The airlines share their passenger lists/information with the government, they know everything you do even if you didn't get a passport stamp.


----------



## Pallykin (Mar 30, 2014)

The exit stamp seems to be very variable in terms of whether they give them. Sometimes they are stamp happy, other times not. And I'm not just talking about the UK. All kinds of places sometimes do sometimes don't give exit stamps. 

I've also got a fairly good collection of US entry stamps in my US passport, contributing to my running out of visa pages.


----------



## nyclon (Apr 3, 2011)

There is no border control on exiting the UK so it would be very unusual to get an stamp upon leaving the UK.
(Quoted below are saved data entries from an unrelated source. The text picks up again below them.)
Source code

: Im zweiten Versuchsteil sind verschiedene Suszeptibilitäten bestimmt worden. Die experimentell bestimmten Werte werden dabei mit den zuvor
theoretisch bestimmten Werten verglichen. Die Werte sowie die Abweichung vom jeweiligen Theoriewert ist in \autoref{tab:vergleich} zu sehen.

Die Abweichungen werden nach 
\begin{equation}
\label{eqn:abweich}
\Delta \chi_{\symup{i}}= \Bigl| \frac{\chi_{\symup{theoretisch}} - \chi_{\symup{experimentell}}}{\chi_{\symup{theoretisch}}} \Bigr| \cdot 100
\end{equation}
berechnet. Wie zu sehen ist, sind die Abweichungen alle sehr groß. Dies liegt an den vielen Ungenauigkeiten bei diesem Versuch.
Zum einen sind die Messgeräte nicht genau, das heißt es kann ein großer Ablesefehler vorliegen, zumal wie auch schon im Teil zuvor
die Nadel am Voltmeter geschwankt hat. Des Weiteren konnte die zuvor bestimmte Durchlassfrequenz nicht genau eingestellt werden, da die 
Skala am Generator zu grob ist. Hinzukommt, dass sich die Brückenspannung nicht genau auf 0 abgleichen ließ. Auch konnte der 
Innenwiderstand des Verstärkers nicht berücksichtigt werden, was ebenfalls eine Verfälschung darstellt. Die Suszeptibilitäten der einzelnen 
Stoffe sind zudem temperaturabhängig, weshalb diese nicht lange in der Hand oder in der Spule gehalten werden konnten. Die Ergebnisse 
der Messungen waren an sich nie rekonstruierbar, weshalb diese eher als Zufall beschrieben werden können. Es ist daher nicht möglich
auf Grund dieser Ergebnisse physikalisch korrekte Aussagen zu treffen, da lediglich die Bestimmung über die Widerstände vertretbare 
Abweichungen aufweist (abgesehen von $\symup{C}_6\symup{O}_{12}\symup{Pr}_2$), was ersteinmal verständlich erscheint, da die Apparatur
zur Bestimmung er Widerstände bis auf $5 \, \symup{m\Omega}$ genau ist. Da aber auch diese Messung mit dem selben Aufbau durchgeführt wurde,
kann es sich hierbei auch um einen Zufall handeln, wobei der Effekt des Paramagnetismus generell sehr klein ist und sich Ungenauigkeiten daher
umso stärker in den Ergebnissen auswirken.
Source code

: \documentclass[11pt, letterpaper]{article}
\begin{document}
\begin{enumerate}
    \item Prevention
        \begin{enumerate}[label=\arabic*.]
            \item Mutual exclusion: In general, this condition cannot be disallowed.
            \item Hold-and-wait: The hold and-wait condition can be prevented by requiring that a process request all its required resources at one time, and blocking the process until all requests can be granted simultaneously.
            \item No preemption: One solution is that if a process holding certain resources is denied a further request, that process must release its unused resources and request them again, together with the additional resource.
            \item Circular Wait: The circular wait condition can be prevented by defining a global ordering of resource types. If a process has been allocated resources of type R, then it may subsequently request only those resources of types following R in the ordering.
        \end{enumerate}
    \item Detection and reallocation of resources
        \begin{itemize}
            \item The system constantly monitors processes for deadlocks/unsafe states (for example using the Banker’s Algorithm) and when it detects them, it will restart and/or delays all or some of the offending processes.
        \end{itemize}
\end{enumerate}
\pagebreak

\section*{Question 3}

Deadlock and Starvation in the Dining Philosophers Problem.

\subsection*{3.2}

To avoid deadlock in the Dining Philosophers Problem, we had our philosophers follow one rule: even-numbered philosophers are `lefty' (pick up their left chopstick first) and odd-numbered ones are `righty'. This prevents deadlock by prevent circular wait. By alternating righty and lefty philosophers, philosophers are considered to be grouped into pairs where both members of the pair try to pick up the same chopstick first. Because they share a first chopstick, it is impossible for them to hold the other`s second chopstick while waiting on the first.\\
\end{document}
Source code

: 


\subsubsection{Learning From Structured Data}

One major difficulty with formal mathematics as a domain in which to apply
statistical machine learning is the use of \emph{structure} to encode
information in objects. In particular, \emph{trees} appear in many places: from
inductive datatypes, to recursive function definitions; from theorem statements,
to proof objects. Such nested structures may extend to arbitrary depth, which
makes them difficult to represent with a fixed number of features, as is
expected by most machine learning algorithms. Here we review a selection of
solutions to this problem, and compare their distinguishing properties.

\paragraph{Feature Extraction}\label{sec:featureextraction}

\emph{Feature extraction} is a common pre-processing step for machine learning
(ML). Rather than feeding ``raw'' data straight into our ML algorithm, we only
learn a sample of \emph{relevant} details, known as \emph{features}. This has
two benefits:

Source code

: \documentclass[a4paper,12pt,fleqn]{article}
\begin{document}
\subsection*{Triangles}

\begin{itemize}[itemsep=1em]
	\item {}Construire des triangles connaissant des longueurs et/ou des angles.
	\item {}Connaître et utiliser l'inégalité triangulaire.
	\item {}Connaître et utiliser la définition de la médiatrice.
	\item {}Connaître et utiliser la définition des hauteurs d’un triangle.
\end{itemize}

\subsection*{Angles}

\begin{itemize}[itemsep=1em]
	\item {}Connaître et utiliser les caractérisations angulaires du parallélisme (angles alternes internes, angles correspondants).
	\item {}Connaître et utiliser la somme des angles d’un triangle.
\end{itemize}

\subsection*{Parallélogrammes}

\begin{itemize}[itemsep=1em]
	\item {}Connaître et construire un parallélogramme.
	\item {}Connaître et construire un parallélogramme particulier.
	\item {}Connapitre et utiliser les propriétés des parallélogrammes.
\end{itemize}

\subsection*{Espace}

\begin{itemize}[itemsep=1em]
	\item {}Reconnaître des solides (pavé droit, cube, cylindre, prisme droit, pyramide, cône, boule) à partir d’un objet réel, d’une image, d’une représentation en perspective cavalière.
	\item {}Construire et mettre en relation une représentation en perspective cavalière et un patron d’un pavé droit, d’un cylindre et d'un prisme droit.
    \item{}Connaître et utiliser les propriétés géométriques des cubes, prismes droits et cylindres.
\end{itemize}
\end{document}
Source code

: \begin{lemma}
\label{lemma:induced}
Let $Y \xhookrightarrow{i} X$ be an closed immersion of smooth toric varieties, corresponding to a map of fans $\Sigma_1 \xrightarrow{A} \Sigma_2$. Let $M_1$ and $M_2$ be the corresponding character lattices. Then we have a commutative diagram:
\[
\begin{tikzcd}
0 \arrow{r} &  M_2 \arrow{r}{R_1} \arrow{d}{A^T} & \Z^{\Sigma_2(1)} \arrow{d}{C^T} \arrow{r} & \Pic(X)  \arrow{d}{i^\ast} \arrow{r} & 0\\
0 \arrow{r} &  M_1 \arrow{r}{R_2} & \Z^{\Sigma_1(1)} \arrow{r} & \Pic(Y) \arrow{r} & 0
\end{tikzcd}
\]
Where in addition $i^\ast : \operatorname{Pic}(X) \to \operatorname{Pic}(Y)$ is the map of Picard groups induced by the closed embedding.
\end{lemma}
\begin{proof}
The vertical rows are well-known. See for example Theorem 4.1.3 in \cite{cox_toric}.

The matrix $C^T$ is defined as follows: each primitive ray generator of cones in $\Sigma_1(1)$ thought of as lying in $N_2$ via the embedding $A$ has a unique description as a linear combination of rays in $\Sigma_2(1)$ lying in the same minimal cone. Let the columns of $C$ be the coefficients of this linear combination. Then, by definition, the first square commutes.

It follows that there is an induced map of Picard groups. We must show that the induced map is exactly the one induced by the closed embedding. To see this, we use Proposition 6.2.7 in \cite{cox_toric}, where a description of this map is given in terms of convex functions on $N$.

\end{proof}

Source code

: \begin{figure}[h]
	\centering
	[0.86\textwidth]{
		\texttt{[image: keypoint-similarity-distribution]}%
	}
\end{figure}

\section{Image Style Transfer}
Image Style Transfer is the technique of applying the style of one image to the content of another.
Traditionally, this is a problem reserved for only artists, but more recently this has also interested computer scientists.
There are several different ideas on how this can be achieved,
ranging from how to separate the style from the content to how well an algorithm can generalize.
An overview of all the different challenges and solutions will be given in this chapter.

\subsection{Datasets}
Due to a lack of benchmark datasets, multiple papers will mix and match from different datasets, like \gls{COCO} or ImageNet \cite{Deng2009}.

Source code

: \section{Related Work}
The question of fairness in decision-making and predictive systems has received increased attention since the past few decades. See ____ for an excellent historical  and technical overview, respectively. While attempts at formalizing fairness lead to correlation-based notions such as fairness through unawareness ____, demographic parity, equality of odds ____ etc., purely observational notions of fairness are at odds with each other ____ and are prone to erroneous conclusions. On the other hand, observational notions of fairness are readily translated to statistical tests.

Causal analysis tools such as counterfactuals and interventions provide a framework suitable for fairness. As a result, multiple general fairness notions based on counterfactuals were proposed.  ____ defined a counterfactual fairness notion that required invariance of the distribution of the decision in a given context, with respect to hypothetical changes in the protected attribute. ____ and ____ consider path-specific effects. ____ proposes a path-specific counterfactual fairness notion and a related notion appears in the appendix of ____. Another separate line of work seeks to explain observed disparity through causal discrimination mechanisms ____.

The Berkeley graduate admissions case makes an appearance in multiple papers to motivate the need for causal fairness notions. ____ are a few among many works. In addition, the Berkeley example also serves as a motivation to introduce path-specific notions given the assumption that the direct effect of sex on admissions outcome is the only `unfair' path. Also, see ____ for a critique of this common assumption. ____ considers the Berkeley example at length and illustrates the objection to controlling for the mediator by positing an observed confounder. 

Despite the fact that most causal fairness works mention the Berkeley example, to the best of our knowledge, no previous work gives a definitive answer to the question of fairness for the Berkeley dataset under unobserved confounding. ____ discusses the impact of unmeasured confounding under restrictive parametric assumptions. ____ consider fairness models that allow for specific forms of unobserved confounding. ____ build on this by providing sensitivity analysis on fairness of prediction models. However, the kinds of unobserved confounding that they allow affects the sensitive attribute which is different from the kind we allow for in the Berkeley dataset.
Make sure when you return to the UK on your spouse visa that you enter through the UK otherwise your passport will not be stamped activating your visa.


----------



## HKG3 (Jan 11, 2015)

lizard0924 said:


> For information, when you arrive in the UK (Gatwick) from the Channel Islands, you don't have to go through the usual immigration lines as you are considered a domestic arrival.
> 
> So it seems that if an ECO was reviewing my passport, they will only see an entry stamp for the Channel Islands, but no exit stamp. Is there some other way that UK immigration people can tell that I've transited out of/through the UK? I've included my arrival/departure dates in the application itself, but my passport stamps won't necessarily support that.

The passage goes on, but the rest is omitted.